## Exercise directions
The answer should match the entries below word for word, minus their pictures.

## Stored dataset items
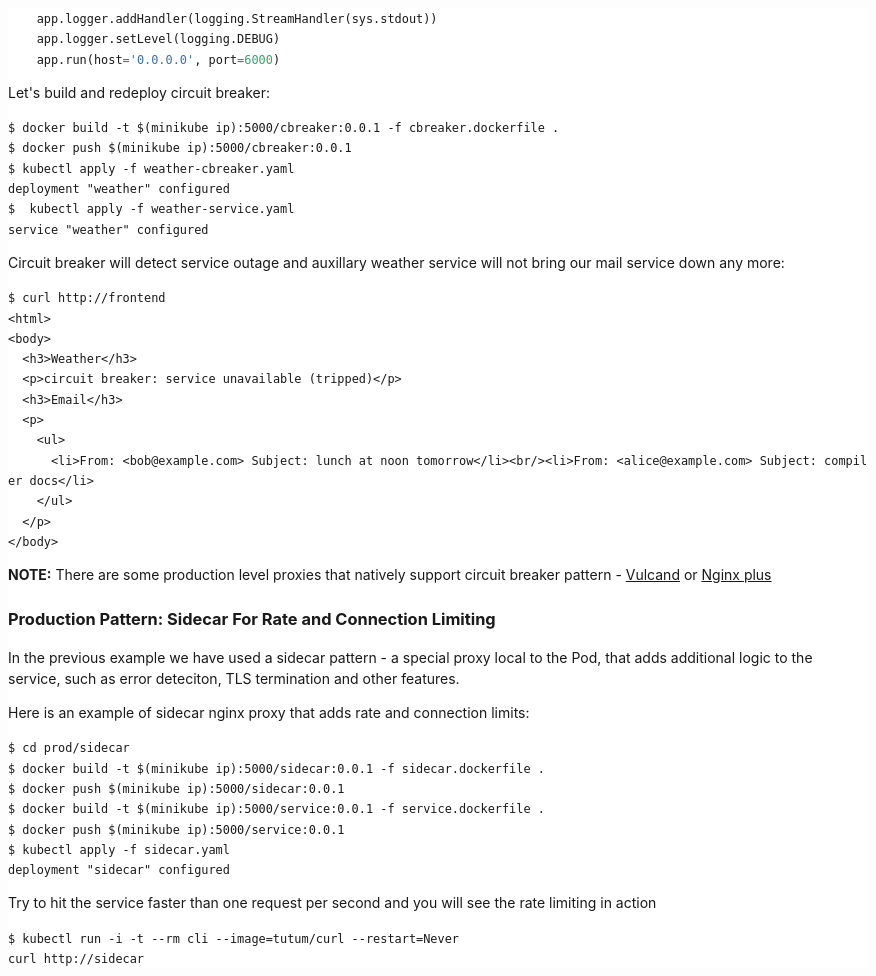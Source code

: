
 ```python
    app.logger.addHandler(logging.StreamHandler(sys.stdout))
    app.logger.setLevel(logging.DEBUG)
    app.run(host='0.0.0.0', port=6000)
```

Let's build and redeploy circuit breaker:

```
$ docker build -t $(minikube ip):5000/cbreaker:0.0.1 -f cbreaker.dockerfile .
$ docker push $(minikube ip):5000/cbreaker:0.0.1
$ kubectl apply -f weather-cbreaker.yaml 
deployment "weather" configured
$  kubectl apply -f weather-service.yaml
service "weather" configured
```


Circuit breaker will detect service outage and auxillary weather service will not bring our mail service down any more:

```
$ curl http://frontend
<html>
<body>
  <h3>Weather</h3>
  <p>circuit breaker: service unavailable (tripped)</p>
  <h3>Email</h3>
  <p>
    <ul>
      <li>From: <bob@example.com> Subject: lunch at noon tomorrow</li><br/><li>From: <alice@example.com> Subject: compiler docs</li>
    </ul>
  </p>
</body>
```

**NOTE:** There are some production level proxies that natively support circuit breaker pattern - [Vulcand](http://vulcand.github.io/) or [Nginx plus](https://www.nginx.com/products/)


### Production Pattern: Sidecar For Rate and Connection Limiting

In the previous example we have used a sidecar pattern - a special proxy local to the Pod, that adds additional logic to the service, such as error deteciton, TLS termination
and other features.

Here is an example of sidecar nginx proxy that adds rate and connection limits:

```
$ cd prod/sidecar
$ docker build -t $(minikube ip):5000/sidecar:0.0.1 -f sidecar.dockerfile .
$ docker push $(minikube ip):5000/sidecar:0.0.1
$ docker build -t $(minikube ip):5000/service:0.0.1 -f service.dockerfile .
$ docker push $(minikube ip):5000/service:0.0.1
$ kubectl apply -f sidecar.yaml
deployment "sidecar" configured
```

Try to hit the service faster than one request per second and you will see the rate limiting in action

```
$ kubectl run -i -t --rm cli --image=tutum/curl --restart=Never
curl http://sidecar
```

## Solved exercise
Source code

:
 ```python
    app.logger.addHandler(logging.StreamHandler(sys.stdout))
    app.logger.setLevel(logging.DEBUG)
    app.run(host='0.0.0.0', port=6000)
```

Let's build and redeploy circuit breaker:

```
$ docker build -t $(minikube ip):5000/cbreaker:0.0.1 -f cbreaker.dockerfile .
$ docker push $(minikube ip):5000/cbreaker:0.0.1
$ kubectl apply -f weather-cbreaker.yaml 
deployment "weather" configured
$  kubectl apply -f weather-service.yaml
service "weather" configured
```


Circuit breaker will detect service outage and auxillary weather service will not bring our mail service down any more:

```
$ curl http://frontend
<html>
<body>
  <h3>Weather</h3>
  <p>circuit breaker: service unavailable (tripped)</p>
  <h3>Email</h3>
  <p>
    <ul>
      <li>From: <bob@example.com> Subject: lunch at noon tomorrow</li><br/><li>From: <alice@example.com> Subject: compiler docs</li>
    </ul>
  </p>
</body>
```

**NOTE:** There are some production level proxies that natively support circuit breaker pattern - [Vulcand](http://vulcand.github.io/) or [Nginx plus](https://www.nginx.com/products/)


### Production Pattern: Sidecar For Rate and Connection Limiting

In the previous example we have used a sidecar pattern - a special proxy local to the Pod, that adds additional logic to the service, such as error deteciton, TLS termination
and other features.

Here is an example of sidecar nginx proxy that adds rate and connection limits:

```
$ cd prod/sidecar
$ docker build -t $(minikube ip):5000/sidecar:0.0.1 -f sidecar.dockerfile .
$ docker push $(minikube ip):5000/sidecar:0.0.1
$ docker build -t $(minikube ip):5000/service:0.0.1 -f service.dockerfile .
$ docker push $(minikube ip):5000/service:0.0.1
$ kubectl apply -f sidecar.yaml
deployment "sidecar" configured
```

Try to hit the service faster than one request per second and you will see the rate limiting in action

```
$ kubectl run -i -t --rm cli --image=tutum/curl --restart=Never
curl http://sidecar
```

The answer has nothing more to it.